- _EXERCISE_: With the pictures left out, write every entry down exactly.

- _SOURCE DATA_:
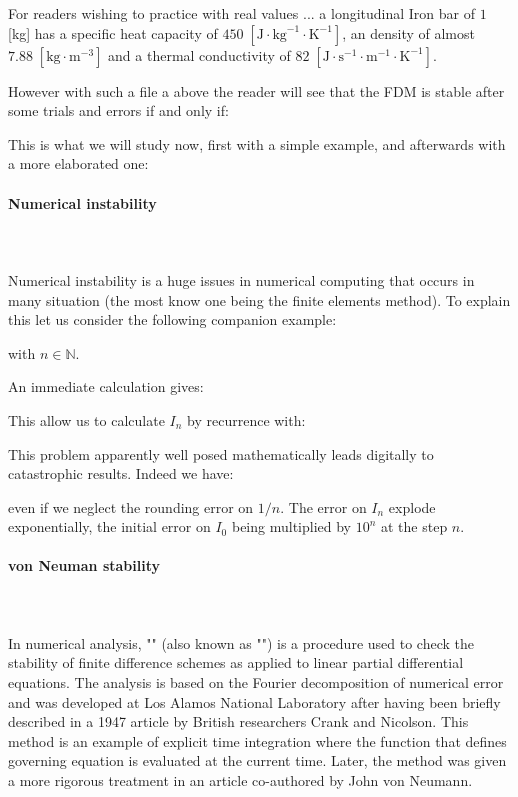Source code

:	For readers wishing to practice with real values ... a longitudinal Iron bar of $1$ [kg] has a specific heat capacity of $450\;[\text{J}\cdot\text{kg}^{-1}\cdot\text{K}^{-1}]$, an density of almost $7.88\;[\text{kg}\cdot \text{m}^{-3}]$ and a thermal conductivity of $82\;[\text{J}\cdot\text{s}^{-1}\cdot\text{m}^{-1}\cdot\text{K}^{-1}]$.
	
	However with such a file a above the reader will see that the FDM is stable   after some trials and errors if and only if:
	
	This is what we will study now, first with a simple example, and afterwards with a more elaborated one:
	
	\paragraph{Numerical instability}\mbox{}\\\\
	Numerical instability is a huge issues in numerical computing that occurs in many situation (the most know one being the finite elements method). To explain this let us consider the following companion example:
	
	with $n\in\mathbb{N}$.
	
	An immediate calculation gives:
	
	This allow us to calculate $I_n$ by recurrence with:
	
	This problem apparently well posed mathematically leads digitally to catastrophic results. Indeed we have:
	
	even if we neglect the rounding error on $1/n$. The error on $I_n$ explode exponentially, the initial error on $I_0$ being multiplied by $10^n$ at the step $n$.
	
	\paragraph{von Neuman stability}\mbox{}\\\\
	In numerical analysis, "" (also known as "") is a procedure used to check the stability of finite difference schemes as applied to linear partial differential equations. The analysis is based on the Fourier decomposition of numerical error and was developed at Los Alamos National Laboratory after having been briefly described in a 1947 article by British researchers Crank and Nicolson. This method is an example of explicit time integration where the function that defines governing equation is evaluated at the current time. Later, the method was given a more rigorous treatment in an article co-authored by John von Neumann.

- _RESPONSE TO THIS EXERCISE_:
Source code

:	For readers wishing to practice with real values ... a longitudinal Iron bar of $1$ [kg] has a specific heat capacity of $450\;[\text{J}\cdot\text{kg}^{-1}\cdot\text{K}^{-1}]$, an density of almost $7.88\;[\text{kg}\cdot \text{m}^{-3}]$ and a thermal conductivity of $82\;[\text{J}\cdot\text{s}^{-1}\cdot\text{m}^{-1}\cdot\text{K}^{-1}]$.
	
	However with such a file a above the reader will see that the FDM is stable   after some trials and errors if and only if:
	
	This is what we will study now, first with a simple example, and afterwards with a more elaborated one:
	
	\paragraph{Numerical instability}\mbox{}\\\\
	Numerical instability is a huge issues in numerical computing that occurs in many situation (the most know one being the finite elements method). To explain this let us consider the following companion example:
	
	with $n\in\mathbb{N}$.
	
	An immediate calculation gives:
	
	This allow us to calculate $I_n$ by recurrence with:
	
	This problem apparently well posed mathematically leads digitally to catastrophic results. Indeed we have:
	
	even if we neglect the rounding error on $1/n$. The error on $I_n$ explode exponentially, the initial error on $I_0$ being multiplied by $10^n$ at the step $n$.
	
	\paragraph{von Neuman stability}\mbox{}\\\\
	In numerical analysis, "" (also known as "") is a procedure used to check the stability of finite difference schemes as applied to linear partial differential equations. The analysis is based on the Fourier decomposition of numerical error and was developed at Los Alamos National Laboratory after having been briefly described in a 1947 article by British researchers Crank and Nicolson. This method is an example of explicit time integration where the function that defines governing equation is evaluated at the current time. Later, the method was given a more rigorous treatment in an article co-authored by John von Neumann.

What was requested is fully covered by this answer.